With all this Grand Theft Auto V talk lately, let’s not forget one of its predecessors. Grand Theft Auto: Vice City was a modern game set in the extravagant era of the 1980s. The story is centered around Tommy Vercetti, a Mafia hitman who had just been released from jail but is back to his old ways. He’s going after those responsible for messing up a drug deal, so he can become the most powerful guy in the city. Like all GTA games, Vice City had its share of in-depth storyline, interactive environments and plenty of controversy. But because it was set in the ’80s, Rockstar had to match everything from vehicles and soundtrack to clothing and style. Vice City was given high ratings, even becoming one of the PlayStation 2’s highest ranked titles. It’s sold over 17.5 million copies which makes it the console’s fourth best-selling game of all time.

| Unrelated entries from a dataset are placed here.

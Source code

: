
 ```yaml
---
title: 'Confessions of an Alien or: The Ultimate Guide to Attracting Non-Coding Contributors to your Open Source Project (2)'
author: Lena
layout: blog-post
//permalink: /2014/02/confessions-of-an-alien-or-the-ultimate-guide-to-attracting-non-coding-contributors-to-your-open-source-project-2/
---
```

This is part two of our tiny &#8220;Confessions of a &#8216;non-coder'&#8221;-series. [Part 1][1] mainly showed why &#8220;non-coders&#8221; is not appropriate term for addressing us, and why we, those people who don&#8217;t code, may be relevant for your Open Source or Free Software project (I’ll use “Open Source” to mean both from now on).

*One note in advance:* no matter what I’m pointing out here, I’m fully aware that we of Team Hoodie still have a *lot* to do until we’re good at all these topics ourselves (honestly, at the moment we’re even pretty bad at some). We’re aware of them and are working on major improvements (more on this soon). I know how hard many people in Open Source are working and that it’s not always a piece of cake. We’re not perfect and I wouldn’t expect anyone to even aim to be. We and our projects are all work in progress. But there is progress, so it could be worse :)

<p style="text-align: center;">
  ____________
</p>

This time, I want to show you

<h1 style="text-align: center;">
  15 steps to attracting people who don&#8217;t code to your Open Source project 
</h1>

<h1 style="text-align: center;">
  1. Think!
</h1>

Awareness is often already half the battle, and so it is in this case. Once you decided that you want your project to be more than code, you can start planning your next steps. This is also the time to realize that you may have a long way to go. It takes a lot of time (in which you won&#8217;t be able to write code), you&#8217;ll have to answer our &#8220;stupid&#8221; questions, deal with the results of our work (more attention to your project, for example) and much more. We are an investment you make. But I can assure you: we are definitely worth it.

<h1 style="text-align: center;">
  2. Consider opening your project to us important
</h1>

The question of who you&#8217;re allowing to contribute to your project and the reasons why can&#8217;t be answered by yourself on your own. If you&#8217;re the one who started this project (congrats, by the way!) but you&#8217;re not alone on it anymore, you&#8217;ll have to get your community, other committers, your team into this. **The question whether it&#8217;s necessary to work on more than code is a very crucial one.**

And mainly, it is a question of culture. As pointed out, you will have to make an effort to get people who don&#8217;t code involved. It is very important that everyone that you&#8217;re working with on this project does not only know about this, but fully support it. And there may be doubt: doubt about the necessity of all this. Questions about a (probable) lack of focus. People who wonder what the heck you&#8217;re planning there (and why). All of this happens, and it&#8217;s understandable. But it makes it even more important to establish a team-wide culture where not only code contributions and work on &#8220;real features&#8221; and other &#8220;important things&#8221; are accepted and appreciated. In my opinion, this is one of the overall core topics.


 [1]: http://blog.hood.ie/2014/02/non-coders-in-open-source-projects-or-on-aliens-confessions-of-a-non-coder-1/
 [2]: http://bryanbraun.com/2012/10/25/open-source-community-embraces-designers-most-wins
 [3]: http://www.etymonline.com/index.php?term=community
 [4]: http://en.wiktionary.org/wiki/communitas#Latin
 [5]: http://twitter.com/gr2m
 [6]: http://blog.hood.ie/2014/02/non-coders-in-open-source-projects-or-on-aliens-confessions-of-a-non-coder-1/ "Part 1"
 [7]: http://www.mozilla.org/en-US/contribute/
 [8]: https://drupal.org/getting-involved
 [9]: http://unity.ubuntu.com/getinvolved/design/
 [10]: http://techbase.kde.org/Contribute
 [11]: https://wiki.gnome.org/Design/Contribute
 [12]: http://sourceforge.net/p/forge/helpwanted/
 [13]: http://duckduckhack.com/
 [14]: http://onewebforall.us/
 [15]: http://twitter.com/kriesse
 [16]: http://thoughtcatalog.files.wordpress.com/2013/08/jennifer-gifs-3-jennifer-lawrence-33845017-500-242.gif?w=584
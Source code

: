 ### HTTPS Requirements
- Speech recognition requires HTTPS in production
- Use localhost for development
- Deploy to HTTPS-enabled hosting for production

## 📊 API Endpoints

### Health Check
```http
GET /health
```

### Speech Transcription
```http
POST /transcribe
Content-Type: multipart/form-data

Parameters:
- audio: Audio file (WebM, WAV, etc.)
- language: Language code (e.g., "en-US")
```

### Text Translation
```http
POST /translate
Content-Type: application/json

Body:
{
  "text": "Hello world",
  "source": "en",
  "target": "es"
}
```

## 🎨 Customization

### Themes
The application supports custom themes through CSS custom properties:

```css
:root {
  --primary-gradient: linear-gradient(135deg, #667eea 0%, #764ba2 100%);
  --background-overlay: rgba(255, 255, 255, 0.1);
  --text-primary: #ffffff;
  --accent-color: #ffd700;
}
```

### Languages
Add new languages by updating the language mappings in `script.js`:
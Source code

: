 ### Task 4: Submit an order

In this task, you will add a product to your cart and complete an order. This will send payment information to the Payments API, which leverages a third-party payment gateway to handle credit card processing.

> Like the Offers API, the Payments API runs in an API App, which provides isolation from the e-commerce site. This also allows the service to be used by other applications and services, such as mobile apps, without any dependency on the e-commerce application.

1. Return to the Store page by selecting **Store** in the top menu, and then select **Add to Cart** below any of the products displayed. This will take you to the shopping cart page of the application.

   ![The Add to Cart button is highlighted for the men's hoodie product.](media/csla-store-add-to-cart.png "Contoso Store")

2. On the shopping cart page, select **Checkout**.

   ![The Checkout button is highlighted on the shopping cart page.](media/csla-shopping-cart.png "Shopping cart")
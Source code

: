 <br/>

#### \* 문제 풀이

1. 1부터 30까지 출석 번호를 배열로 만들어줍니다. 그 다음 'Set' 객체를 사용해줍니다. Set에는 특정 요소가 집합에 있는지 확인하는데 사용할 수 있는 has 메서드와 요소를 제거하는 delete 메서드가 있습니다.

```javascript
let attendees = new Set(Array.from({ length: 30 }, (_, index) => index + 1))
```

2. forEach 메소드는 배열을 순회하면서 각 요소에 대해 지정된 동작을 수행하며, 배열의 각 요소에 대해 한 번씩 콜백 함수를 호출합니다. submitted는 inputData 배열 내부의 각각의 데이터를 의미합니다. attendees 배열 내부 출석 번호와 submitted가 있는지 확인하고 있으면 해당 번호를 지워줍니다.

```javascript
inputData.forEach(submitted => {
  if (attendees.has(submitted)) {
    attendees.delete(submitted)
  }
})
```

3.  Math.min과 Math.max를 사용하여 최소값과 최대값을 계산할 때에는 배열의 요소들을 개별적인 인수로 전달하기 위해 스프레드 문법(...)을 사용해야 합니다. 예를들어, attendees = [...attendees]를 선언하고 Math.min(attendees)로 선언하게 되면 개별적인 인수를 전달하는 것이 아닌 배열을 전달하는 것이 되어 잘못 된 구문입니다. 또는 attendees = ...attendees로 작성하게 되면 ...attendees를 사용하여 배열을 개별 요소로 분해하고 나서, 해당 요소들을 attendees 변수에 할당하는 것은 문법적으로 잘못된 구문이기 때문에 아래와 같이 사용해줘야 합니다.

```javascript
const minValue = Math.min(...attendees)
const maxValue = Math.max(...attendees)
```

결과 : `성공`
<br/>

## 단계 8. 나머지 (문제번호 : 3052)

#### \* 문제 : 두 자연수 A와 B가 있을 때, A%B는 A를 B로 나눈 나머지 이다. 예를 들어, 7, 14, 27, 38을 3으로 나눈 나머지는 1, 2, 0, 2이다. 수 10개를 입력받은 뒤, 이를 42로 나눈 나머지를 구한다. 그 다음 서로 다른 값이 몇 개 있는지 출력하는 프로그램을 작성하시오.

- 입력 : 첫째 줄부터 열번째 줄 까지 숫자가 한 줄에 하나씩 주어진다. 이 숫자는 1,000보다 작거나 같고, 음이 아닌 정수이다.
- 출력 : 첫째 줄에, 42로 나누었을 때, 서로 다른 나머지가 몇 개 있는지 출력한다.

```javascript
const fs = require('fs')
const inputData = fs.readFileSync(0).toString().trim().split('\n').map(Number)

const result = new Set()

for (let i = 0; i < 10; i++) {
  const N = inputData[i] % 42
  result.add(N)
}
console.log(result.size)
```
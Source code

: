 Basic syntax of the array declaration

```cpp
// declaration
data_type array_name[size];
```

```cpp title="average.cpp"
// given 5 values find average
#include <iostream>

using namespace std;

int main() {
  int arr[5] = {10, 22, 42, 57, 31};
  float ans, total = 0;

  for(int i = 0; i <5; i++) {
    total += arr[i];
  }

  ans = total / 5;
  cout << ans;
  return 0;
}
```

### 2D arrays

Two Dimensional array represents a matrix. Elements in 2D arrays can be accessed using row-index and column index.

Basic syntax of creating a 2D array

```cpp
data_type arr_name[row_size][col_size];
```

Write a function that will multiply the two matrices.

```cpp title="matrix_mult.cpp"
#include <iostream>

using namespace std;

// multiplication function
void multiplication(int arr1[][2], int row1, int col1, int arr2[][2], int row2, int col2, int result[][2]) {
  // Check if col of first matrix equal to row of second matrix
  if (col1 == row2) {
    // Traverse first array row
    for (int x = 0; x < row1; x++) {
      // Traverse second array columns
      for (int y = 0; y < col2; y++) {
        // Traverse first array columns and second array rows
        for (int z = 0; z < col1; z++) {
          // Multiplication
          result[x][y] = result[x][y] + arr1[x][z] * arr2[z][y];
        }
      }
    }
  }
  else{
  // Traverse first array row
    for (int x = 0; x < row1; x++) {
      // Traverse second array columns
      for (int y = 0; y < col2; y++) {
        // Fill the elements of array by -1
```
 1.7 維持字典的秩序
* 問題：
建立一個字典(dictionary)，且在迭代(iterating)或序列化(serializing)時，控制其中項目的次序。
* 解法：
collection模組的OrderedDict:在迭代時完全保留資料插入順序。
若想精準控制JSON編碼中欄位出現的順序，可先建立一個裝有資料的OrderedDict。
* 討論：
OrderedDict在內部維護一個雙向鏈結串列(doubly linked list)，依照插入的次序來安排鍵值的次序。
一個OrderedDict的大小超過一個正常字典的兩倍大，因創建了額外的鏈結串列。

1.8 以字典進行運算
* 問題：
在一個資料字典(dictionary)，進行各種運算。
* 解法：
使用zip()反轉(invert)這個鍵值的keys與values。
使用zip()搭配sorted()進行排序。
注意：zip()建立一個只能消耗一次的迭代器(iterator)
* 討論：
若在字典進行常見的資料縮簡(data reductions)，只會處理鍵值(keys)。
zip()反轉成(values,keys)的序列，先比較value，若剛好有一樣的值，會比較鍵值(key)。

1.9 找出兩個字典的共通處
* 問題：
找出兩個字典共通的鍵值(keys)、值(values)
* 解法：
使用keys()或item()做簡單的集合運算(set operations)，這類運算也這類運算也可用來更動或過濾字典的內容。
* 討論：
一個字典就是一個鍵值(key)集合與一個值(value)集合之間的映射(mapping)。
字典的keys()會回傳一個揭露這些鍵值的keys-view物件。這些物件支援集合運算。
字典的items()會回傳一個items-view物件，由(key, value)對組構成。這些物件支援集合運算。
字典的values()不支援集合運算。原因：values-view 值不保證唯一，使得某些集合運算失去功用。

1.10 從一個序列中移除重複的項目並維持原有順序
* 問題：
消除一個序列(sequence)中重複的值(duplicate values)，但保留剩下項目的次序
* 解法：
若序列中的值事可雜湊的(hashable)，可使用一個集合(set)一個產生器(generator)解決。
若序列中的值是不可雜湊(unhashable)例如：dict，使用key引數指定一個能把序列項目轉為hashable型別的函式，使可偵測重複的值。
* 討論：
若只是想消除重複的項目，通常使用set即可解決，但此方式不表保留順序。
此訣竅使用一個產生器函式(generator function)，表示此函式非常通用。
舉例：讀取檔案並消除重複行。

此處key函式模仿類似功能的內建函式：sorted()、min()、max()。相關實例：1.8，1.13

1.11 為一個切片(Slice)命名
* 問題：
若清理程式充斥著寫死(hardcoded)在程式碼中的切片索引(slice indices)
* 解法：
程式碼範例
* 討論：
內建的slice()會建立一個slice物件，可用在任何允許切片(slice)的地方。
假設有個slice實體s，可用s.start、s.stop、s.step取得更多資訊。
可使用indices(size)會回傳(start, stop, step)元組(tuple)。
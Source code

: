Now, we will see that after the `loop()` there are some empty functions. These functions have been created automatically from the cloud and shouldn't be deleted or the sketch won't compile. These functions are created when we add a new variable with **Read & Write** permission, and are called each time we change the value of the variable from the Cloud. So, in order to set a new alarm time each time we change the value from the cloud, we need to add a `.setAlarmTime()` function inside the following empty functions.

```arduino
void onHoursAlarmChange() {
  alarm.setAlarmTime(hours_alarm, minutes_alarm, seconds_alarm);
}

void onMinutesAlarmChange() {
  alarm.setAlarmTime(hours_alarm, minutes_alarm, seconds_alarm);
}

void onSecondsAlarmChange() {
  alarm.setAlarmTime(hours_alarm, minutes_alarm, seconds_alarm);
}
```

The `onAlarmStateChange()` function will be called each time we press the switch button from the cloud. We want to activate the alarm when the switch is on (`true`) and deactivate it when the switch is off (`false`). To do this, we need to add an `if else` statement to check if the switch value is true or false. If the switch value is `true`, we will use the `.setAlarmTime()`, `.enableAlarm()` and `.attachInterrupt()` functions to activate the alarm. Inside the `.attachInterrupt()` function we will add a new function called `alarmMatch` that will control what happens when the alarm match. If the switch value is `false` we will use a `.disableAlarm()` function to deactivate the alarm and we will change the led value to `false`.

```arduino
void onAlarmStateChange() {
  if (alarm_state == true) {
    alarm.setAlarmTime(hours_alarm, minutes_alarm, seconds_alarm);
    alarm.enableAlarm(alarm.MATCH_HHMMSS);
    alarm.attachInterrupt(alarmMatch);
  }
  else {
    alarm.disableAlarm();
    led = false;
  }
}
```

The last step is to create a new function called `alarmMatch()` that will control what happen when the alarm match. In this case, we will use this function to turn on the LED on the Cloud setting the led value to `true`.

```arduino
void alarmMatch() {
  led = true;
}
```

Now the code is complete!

Welcome to the Big Leagues
October 27, 2009

There have been a lot of popular MMO games ever since we had LAN parties. However, League of Legends is in a class all by itself. It is one of the most popular games in the world with over 30 million registered players. You start by picking a character, each one with their own unique abilities, then engage in heated games of destroy the opposing player’s base. I’ve tried my hand at it and will never become as skilled as those millions of others. In fact, they’re so skilled at the game they’re considered professional athletes. Players can compete in epic matches for a huge payoff of over 5 million dollars. It’s the recipient of Online Game of the Year and Best Free-To-Play Game, among others. Some may have never heard of League of Legends, but it’s about time you did.


A Call to War
October 29, 2003

War games have been around well before 2003, but this is when the genre received a huge upgrade. Call of Duty is a first-person shooter taking place during WWII. Players can go through campaigns from one of three nations while completing a series of missions. It differed from previous titles for its emphasis on teamwork, aid from allies, taking cover and giving AI more strategy. Call of Duty won Game of the Year, Outstanding Innovation in Computer Gaming and many more awards. The developers, Infinity Ward, even received an award for Rookie Studio of the Year. Call of Duty gave rise to more sequels than you could count and millions of dollars more than imaginable. It’s a series that continuously revolutionizes the genre. 


Raving for Ray
October 30, 1995

After being out for a month on the PlayStation, Rayman arrived for the lesser console of the time — Sega Saturn. The Saturn version did not differ much from the PS version, but because of more desirable titles for PlayStation, it was the more popular choice.  There is one slight difference, though. Some of the sound effects in the Saturn version are crisper. However, it all amounted to worldwide success for the little guy. Rayman’s animation, graphics and soundtrack were all critically praised. It received a few awards and sold more than 900,000 copies in two years (for all consoles). Rayman has since been one of Ubisoft’s flagship series and continues to find success with its subsequent releases.


Dancing with Death
October 30, 1998

A game that came out right on time for Halloween because it featured skeletons, death and monsters. But it’s not a scary game at all. In fact, Grim Fandango is about rescuing a newly deceased soul during its trip to the afterlife. The story follows similar plotlines as old 1940’s detective films. Grim Fandango received high amounts of praise for its art and visual design. It was one of the most cinematic experiences to date. It also won several awards such as Adventure Game of the Year and PC Game of the Year. The game’s critical success did not mean it sold well, however. Not much more than 500,000 copies have moved since its release. Despite its unfortunate sales, Grim Fandango would be one of the most inspirational games for future developers.